**TO DO**
In the records that follow, find each line with the word "dans" and copy it.

**DATASET RECORDS**

_ _ _ _ _

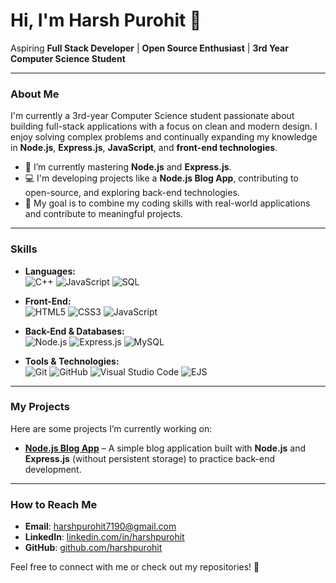 # Hi, I'm Harsh Purohit 👋

Aspiring **Full Stack Developer** | **Open Source Enthusiast** | **3rd Year Computer Science Student**

---

### About Me
I'm currently a 3rd-year Computer Science student passionate about building full-stack applications with a focus on clean and modern design. I enjoy solving complex problems and continually expanding my knowledge in **Node.js**, **Express.js**, **JavaScript**, and **front-end technologies**.

- 🌱 I’m currently mastering **Node.js** and **Express.js**.
- 💻 I'm developing projects like a **Node.js Blog App**, contributing to open-source, and exploring back-end technologies.
- 🎯 My goal is to combine my coding skills with real-world applications and contribute to meaningful projects.

---

### Skills
- **Languages:**  
  ![C++](https://img.shields.io/badge/-C++-00599C?style=flat&logo=c%2B%2B&logoColor=white) ![JavaScript](https://img.shields.io/badge/-JavaScript-F7DF1E?style=flat&logo=javascript&logoColor=black) ![SQL](https://img.shields.io/badge/-SQL-336791?style=flat&logo=postgresql&logoColor=white)
  
- **Front-End:**  
  ![HTML5](https://img.shields.io/badge/-HTML5-E34F26?style=flat&logo=html5&logoColor=white) ![CSS3](https://img.shields.io/badge/-CSS3-1572B6?style=flat&logo=css3&logoColor=white) ![JavaScript](https://img.shields.io/badge/-JavaScript-F7DF1E?style=flat&logo=javascript&logoColor=black)
  
- **Back-End & Databases:**  
  ![Node.js](https://img.shields.io/badge/-Node.js-339933?style=flat&logo=node.js&logoColor=white) ![Express.js](https://img.shields.io/badge/-Express.js-000000?style=flat&logo=express&logoColor=white) ![MySQL](https://img.shields.io/badge/-MySQL-4479A1?style=flat&logo=mysql&logoColor=white)

- **Tools & Technologies:**  
  ![Git](https://img.shields.io/badge/-Git-F05032?style=flat&logo=git&logoColor=white) ![GitHub](https://img.shields.io/badge/-GitHub-181717?style=flat&logo=github&logoColor=white) ![Visual Studio Code](https://img.shields.io/badge/-VS%20Code-007ACC?style=flat&logo=visual-studio-code&logoColor=white) ![EJS](https://img.shields.io/badge/-EJS-03A9F4?style=flat)

---

### My Projects
Here are some projects I’m currently working on:
- **[Node.js Blog App](#)** – A simple blog application built with **Node.js** and **Express.js** (without persistent storage) to practice back-end development.
  
---

### How to Reach Me
- **Email**: harshpurohit7190@gmail.com
- **LinkedIn**: [linkedin.com/in/harshpurohit](https://www.linkedin.com/in/harsh-purohit-aa8683250/)
- **GitHub**: [github.com/harshpurohit](https://github.com/Harsh-purohit)

Feel free to connect with me or check out my repositories! 🚀
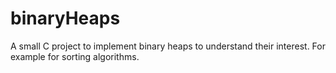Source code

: # binaryHeaps
A small C project to implement binary heaps to understand their interest. For example for sorting algorithms.
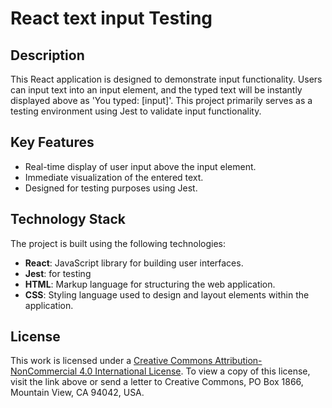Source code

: # React text input Testing


## Description
This React application is designed to demonstrate input functionality. Users can input text into an input element, and the typed text will be instantly displayed above as 'You typed: [input]'. This project primarily serves as a testing environment using Jest to validate input functionality.

## Key Features
- Real-time display of user input above the input element.
- Immediate visualization of the entered text.
- Designed for testing purposes using Jest.

## Technology Stack
The project is built using the following technologies:

- **React**: JavaScript library for building user interfaces.
- **Jest**: for testing
- **HTML**: Markup language for structuring the web application.
- **CSS**: Styling language used to design and layout elements within the application.
  
## License
This work is licensed under a [Creative Commons Attribution-NonCommercial 4.0 International License](http://creativecommons.org/licenses/by-nc/4.0/). To view a copy of this license, visit the link above or send a letter to Creative Commons, PO Box 1866, Mountain View, CA 94042, USA.
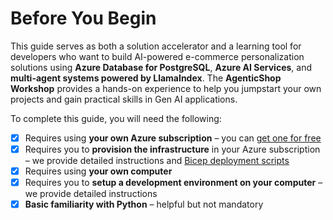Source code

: # Before You Begin

This guide serves as both a solution accelerator and a learning tool for developers who want to build AI-powered e-commerce personalization solutions using **Azure Database for PostgreSQL**, **Azure AI Services**, and **multi-agent systems powered by LlamaIndex**. The **AgenticShop Workshop** provides a hands-on experience to help you jumpstart your own projects and gain practical skills in Gen AI applications.

To complete this guide, you will need the following:

- [X] Requires using **your own Azure subscription** – you can [get one for free](https://azure.microsoft.com/en-us/pricing/purchase-options/azure-account)
- [X] Requires you to **provision the infrastructure** in your Azure subscription – we provide detailed instructions and [Bicep deployment scripts](https://learn.microsoft.com/azure/azure-resource-manager/bicep/deployment-script-bicep)
- [X] Requires using **your own computer**
- [X] Requires you to **setup a development environment on your computer** – we provide detailed instructions
- [X] **Basic familiarity with Python** – helpful but not mandatory
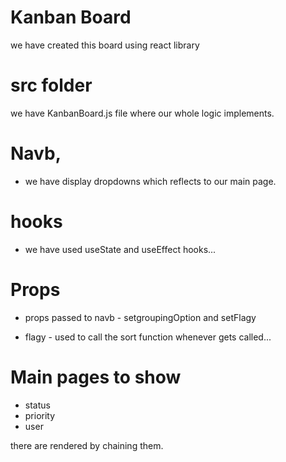 # Kanban Board

we have created this board using react library 

# src folder
 we have KanbanBoard.js file where our whole logic implements.

# Navb, 
- we have display dropdowns which reflects to our main page.


# hooks 
- we have used useState and useEffect hooks...

# Props 
- props passed to navb - setgroupingOption and  setFlagy

- flagy - used to call the sort function whenever gets called...

# Main pages to show
- status
- priority
- user

there are rendered by chaining them.





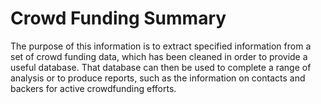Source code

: # Crowd Funding Summary 

The purpose of this information is to extract specified information from a set of crowd funding data, which has been cleaned in order to provide a useful database. That database can then be used to complete a range of analysis or to produce reports, such as the information on contacts and backers for active crowdfunding efforts.
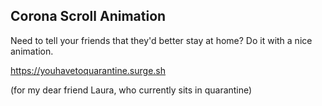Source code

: ## Corona Scroll Animation

Need to tell your friends that they'd better stay at home?
Do it with a nice animation.

https://youhavetoquarantine.surge.sh


(for my dear friend Laura, who currently sits in quarantine)
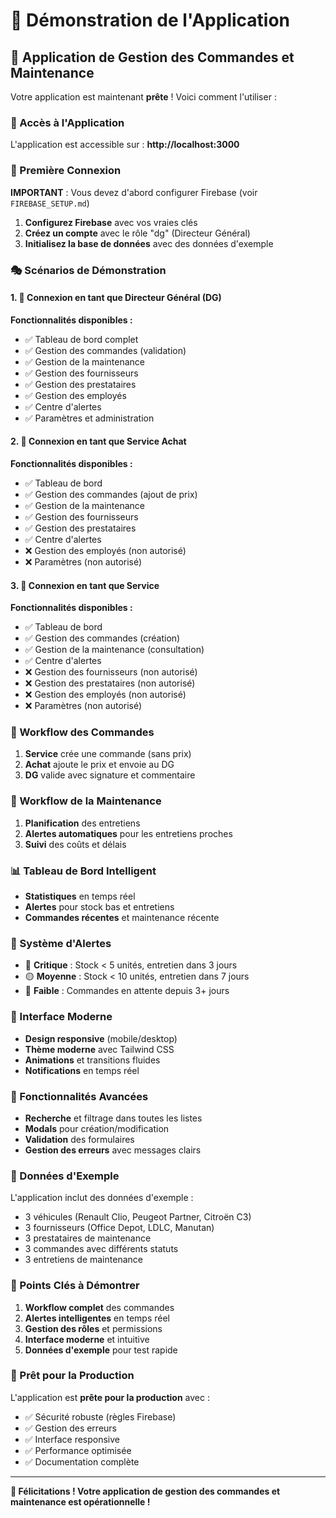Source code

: # 🎯 Démonstration de l'Application

## 🚀 Application de Gestion des Commandes et Maintenance

Votre application est maintenant **prête** ! Voici comment l'utiliser :

### 📱 Accès à l'Application

L'application est accessible sur : **http://localhost:3000**

### 🔐 Première Connexion

**IMPORTANT** : Vous devez d'abord configurer Firebase (voir `FIREBASE_SETUP.md`)

1. **Configurez Firebase** avec vos vraies clés
2. **Créez un compte** avec le rôle "dg" (Directeur Général)
3. **Initialisez la base de données** avec des données d'exemple

### 🎭 Scénarios de Démonstration

#### 1. 👤 Connexion en tant que Directeur Général (DG)

**Fonctionnalités disponibles :**
- ✅ Tableau de bord complet
- ✅ Gestion des commandes (validation)
- ✅ Gestion de la maintenance
- ✅ Gestion des fournisseurs
- ✅ Gestion des prestataires
- ✅ Gestion des employés
- ✅ Centre d'alertes
- ✅ Paramètres et administration

#### 2. 👤 Connexion en tant que Service Achat

**Fonctionnalités disponibles :**
- ✅ Tableau de bord
- ✅ Gestion des commandes (ajout de prix)
- ✅ Gestion de la maintenance
- ✅ Gestion des fournisseurs
- ✅ Gestion des prestataires
- ✅ Centre d'alertes
- ❌ Gestion des employés (non autorisé)
- ❌ Paramètres (non autorisé)

#### 3. 👤 Connexion en tant que Service

**Fonctionnalités disponibles :**
- ✅ Tableau de bord
- ✅ Gestion des commandes (création)
- ✅ Gestion de la maintenance (consultation)
- ✅ Centre d'alertes
- ❌ Gestion des fournisseurs (non autorisé)
- ❌ Gestion des prestataires (non autorisé)
- ❌ Gestion des employés (non autorisé)
- ❌ Paramètres (non autorisé)

### 🔄 Workflow des Commandes

1. **Service** crée une commande (sans prix)
2. **Achat** ajoute le prix et envoie au DG
3. **DG** valide avec signature et commentaire

### 🚗 Workflow de la Maintenance

1. **Planification** des entretiens
2. **Alertes automatiques** pour les entretiens proches
3. **Suivi** des coûts et délais

### 📊 Tableau de Bord Intelligent

- **Statistiques** en temps réel
- **Alertes** pour stock bas et entretiens
- **Commandes récentes** et maintenance récente

### 🚨 Système d'Alertes

- 🔴 **Critique** : Stock < 5 unités, entretien dans 3 jours
- 🟡 **Moyenne** : Stock < 10 unités, entretien dans 7 jours
- 🔵 **Faible** : Commandes en attente depuis 3+ jours

### 🎨 Interface Moderne

- **Design responsive** (mobile/desktop)
- **Thème moderne** avec Tailwind CSS
- **Animations** et transitions fluides
- **Notifications** en temps réel

### 📱 Fonctionnalités Avancées

- **Recherche** et filtrage dans toutes les listes
- **Modals** pour création/modification
- **Validation** des formulaires
- **Gestion des erreurs** avec messages clairs

### 🔧 Données d'Exemple

L'application inclut des données d'exemple :
- 3 véhicules (Renault Clio, Peugeot Partner, Citroën C3)
- 3 fournisseurs (Office Depot, LDLC, Manutan)
- 3 prestataires de maintenance
- 3 commandes avec différents statuts
- 3 entretiens de maintenance

### 🎯 Points Clés à Démontrer

1. **Workflow complet** des commandes
2. **Alertes intelligentes** en temps réel
3. **Gestion des rôles** et permissions
4. **Interface moderne** et intuitive
5. **Données d'exemple** pour test rapide

### 🚀 Prêt pour la Production

L'application est **prête pour la production** avec :
- ✅ Sécurité robuste (règles Firebase)
- ✅ Gestion des erreurs
- ✅ Interface responsive
- ✅ Performance optimisée
- ✅ Documentation complète

---

**🎉 Félicitations ! Votre application de gestion des commandes et maintenance est opérationnelle !**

_ _ _ _ _

**TASK OUTPUT**
- 🔴 **Critique** : Stock < 5 unités, entretien dans 3 jours
- 🟡 **Moyenne** : Stock < 10 unités, entretien dans 7 jours
- **Recherche** et filtrage dans toutes les listes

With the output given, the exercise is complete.